A key assumption of that research was that the backgrounds of children born in the winter are the same as the backgrounds of children born at other times of the year. Therefore, the researchers assumed, something must be happening to those winter-born children that accounts for their faring poorly.
The article said that people who first wrote about this phenomenon in 1991 attributed it to how school-attendance laws affect children born at different times of the year. But the article reported that economists Kasey Buckles and Daniel Hungerman at the University of Notre Dame have discovered some surprising new insights about this topic from the old data…by looking at some charts.
The chart figure above, which I repeat below, are from the Wall Street Journal.
A Columbia University economist who the economists’ paper for a conference, says that what strikes her is how the pattern the economists found shows up even in simple charts. “You can take a look at those graphs and see the clear pattern and that it’s remarkably stable over time,” she says. “It speaks for itself — you don’t have to put a lot of interpretation on it.”
Notice, that is, that the women who give birth to babies in winter months are disproportionately unmarried teenagers with low education. And researchers have known for a long time that “children of children” tend to do poorly.
In other words, these charts explain the winter-baby phenomenon that has stumped economists for more than twenty years.

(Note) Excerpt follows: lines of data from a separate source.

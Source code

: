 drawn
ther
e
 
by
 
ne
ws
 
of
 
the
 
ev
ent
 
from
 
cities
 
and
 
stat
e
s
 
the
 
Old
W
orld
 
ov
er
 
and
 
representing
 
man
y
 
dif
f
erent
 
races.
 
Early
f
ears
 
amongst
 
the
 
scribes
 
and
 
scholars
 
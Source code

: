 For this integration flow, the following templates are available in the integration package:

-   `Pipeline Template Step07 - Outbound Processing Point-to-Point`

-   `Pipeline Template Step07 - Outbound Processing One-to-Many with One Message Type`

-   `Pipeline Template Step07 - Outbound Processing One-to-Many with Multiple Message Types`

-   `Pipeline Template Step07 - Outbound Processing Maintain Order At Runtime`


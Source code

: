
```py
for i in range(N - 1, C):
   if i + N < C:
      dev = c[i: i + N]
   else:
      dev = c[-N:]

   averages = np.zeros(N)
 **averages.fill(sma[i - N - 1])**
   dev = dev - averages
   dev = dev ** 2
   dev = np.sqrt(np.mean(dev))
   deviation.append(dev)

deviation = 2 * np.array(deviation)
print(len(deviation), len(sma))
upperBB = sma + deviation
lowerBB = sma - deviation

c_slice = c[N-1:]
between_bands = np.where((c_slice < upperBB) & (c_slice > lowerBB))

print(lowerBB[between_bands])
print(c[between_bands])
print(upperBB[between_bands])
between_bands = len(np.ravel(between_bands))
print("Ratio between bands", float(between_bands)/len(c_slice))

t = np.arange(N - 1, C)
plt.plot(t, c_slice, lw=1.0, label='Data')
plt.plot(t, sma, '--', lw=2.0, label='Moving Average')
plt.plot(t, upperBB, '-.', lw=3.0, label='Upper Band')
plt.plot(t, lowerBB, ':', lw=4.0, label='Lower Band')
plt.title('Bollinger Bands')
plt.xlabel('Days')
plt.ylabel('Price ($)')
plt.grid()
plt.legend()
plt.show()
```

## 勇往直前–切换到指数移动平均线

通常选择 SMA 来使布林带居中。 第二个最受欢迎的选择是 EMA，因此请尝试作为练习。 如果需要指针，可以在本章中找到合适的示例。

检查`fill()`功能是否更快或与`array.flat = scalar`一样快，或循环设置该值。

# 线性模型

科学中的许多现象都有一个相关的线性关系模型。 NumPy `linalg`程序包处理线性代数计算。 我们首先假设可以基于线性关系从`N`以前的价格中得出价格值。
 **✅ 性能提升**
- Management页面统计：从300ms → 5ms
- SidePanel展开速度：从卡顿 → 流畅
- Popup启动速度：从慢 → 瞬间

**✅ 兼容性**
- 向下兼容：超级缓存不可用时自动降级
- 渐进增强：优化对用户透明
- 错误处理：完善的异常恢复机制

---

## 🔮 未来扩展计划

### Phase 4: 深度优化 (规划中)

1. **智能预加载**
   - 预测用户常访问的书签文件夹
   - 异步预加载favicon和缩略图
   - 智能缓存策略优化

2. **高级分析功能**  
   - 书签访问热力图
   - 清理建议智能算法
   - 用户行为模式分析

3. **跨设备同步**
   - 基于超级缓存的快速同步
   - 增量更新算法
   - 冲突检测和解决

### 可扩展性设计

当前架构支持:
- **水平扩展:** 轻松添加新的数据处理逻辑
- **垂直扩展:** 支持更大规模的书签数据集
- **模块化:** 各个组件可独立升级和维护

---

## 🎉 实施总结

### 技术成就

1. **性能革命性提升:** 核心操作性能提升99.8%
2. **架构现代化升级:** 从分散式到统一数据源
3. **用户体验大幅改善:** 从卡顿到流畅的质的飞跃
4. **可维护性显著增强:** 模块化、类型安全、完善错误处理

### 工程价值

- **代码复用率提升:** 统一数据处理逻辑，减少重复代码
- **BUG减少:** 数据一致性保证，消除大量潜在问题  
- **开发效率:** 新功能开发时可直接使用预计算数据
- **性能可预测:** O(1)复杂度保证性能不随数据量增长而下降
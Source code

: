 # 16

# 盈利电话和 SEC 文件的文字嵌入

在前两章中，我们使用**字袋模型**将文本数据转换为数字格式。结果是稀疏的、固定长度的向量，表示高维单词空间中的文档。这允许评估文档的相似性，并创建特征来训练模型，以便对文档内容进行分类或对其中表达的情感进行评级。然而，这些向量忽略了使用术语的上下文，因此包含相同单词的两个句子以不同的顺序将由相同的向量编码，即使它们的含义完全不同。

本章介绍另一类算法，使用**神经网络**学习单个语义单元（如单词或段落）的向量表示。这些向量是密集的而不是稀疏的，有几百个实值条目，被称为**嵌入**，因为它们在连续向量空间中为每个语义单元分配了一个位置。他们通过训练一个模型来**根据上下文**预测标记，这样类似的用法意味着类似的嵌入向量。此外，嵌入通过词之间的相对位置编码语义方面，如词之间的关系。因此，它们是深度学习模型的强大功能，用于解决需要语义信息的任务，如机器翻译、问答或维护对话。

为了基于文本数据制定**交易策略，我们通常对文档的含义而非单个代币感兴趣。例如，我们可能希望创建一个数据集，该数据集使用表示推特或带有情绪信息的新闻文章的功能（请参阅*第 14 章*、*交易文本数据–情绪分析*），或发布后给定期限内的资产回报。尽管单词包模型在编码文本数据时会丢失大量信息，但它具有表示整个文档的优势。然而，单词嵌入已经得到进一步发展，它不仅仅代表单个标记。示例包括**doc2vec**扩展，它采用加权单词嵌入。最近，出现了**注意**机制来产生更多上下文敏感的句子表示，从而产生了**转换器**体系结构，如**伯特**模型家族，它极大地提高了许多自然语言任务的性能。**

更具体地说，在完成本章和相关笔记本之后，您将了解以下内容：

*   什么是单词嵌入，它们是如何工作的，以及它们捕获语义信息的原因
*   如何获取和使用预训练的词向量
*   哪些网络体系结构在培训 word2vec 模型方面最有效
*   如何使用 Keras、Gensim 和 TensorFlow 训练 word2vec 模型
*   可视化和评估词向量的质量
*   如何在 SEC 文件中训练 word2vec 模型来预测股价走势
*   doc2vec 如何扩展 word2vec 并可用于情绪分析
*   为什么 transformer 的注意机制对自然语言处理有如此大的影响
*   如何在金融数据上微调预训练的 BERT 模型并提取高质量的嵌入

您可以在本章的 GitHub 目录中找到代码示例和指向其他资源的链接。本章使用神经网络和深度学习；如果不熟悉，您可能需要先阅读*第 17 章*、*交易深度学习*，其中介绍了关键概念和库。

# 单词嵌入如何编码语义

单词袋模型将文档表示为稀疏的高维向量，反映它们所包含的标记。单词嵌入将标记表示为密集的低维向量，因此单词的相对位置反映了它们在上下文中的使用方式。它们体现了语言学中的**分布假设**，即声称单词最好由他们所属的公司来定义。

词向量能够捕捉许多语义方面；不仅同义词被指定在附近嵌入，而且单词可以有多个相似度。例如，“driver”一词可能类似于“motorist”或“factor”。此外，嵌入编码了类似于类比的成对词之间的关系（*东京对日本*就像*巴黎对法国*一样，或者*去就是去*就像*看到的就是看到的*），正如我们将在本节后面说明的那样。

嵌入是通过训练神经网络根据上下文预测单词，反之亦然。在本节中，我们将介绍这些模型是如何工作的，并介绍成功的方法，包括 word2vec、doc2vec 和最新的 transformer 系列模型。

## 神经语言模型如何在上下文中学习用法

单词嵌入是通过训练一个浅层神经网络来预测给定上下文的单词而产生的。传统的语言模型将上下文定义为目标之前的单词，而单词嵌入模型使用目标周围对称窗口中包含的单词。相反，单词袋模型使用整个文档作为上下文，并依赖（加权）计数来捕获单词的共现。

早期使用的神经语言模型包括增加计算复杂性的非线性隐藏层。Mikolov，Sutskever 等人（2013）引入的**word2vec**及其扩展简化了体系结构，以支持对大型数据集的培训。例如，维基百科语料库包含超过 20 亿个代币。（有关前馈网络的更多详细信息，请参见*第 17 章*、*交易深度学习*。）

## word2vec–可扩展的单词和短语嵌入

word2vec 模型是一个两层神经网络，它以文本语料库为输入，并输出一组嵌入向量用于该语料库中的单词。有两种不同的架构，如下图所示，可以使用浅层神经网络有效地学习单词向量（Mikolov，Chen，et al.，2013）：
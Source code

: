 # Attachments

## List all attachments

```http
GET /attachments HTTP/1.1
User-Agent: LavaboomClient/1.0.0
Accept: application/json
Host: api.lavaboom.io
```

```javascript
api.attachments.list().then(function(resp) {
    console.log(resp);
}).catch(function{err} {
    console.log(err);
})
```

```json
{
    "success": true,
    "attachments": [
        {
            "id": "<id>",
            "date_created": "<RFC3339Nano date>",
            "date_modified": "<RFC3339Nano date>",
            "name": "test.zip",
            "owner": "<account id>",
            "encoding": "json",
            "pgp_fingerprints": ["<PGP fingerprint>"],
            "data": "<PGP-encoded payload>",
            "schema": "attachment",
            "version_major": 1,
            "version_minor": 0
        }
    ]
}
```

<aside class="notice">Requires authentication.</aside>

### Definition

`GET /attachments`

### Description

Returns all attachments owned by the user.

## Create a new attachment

What does this article have to do with Excel and business data? Here are five Excel-related things that occurred to me:
1. Notice the Y-axis values in the figure. As a general rule, it’s a bad idea to manually set the minimum Y-axis value to a number that’s near your data values. The reason: Doing so can make small variations seem very large. In fact, fiddling with the Y axis like this is a common way to “lie” with charts. But in this instance, there’s no problem. This is because we’re interested in the fact that a seasonal pattern exists at all, and we care less about its magnitude.
2. The original paper about Winter births was written more than 20 years ago, but these findings are new. This should remind all of us, in any profession, in any department, that what we know to be true about our business data might not be the complete truth, or might no longer be true. So as you create new reports and analyses, always be on the alert for unexpected patterns in your data.
3. “Honestly, when we first saw these patterns, we were so stunned we wondered if we made some mistake,” one of the researchers told the Journal’s reporter. “We weren’t even excited, we were like, ‘Is that right?’” This is exactly the correct response for Excel users. Surprising results often are, indeed, incorrect results.
4. Notice that the researcher referred to the importance of patterns in the data. Few management reports, unfortunately, are designed to help managers find patterns. Instead —in both Excel reports and in Business Intelligence displays—managers tend to receive only the ending values for the current period. This display technique makes patterns of performance nearly impossible to discover. I invented spreadsheet dashboard reports in the early 1980s precisely so that I could find patterns in my data more easily, and I think you’ll find this approach useful today.
5. This is a good-looking figure, which you could duplicate almost exactly in Excel. In fact, that’s exactly what I did, as you can see in the figure below.
When you compare this figure with the WSJ version above, notice that I didn’t attempt to duplicate the WSJ version exactly. Instead, I adapted the figure to my data, using the general design that the publication used. When you try to match a professional design for your own data, be sure to follow the same approach.